Start of Block

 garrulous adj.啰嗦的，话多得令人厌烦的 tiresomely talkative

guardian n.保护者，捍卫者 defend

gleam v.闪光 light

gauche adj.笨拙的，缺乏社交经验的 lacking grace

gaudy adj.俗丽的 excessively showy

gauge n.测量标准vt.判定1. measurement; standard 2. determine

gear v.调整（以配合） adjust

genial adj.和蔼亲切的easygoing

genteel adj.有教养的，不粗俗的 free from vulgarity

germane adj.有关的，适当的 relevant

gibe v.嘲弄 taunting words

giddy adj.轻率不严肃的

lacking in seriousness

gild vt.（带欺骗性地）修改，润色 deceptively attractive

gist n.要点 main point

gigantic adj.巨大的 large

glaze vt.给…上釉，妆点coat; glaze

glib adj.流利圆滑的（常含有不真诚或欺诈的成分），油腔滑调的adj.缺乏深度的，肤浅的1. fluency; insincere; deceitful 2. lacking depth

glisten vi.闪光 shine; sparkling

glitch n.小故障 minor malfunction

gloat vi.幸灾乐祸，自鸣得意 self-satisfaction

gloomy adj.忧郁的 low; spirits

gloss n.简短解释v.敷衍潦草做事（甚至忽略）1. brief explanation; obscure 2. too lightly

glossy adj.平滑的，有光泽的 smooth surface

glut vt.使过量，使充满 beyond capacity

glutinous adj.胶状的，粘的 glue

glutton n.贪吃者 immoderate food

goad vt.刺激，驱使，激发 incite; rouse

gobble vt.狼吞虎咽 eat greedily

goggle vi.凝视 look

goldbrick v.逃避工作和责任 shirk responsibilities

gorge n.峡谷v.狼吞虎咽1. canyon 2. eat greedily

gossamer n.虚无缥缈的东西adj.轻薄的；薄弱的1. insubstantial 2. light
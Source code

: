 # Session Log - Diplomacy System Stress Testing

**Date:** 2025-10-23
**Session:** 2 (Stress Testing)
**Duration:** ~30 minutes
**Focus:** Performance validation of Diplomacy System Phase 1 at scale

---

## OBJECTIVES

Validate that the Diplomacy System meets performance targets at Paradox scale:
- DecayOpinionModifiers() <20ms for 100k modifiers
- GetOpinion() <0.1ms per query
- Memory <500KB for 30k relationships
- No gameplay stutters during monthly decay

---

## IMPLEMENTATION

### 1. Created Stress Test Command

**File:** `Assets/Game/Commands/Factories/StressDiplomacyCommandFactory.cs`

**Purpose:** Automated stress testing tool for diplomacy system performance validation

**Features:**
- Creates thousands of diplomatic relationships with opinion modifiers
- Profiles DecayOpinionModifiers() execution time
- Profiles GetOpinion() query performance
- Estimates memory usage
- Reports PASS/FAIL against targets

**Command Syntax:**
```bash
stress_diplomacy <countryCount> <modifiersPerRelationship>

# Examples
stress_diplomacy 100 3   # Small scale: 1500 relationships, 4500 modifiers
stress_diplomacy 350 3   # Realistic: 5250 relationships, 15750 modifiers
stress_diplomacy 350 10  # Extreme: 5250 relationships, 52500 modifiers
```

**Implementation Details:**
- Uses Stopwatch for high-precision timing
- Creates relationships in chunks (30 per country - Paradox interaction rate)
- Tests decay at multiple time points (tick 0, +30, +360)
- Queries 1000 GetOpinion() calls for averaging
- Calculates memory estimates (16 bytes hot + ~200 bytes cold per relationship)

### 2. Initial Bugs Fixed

End of Block

Note every line of the entries in which "time" appears, and copy it down.

- Profiles DecayOpinionModifiers() execution time
- Tests decay at multiple time points (tick 0, +30, +360)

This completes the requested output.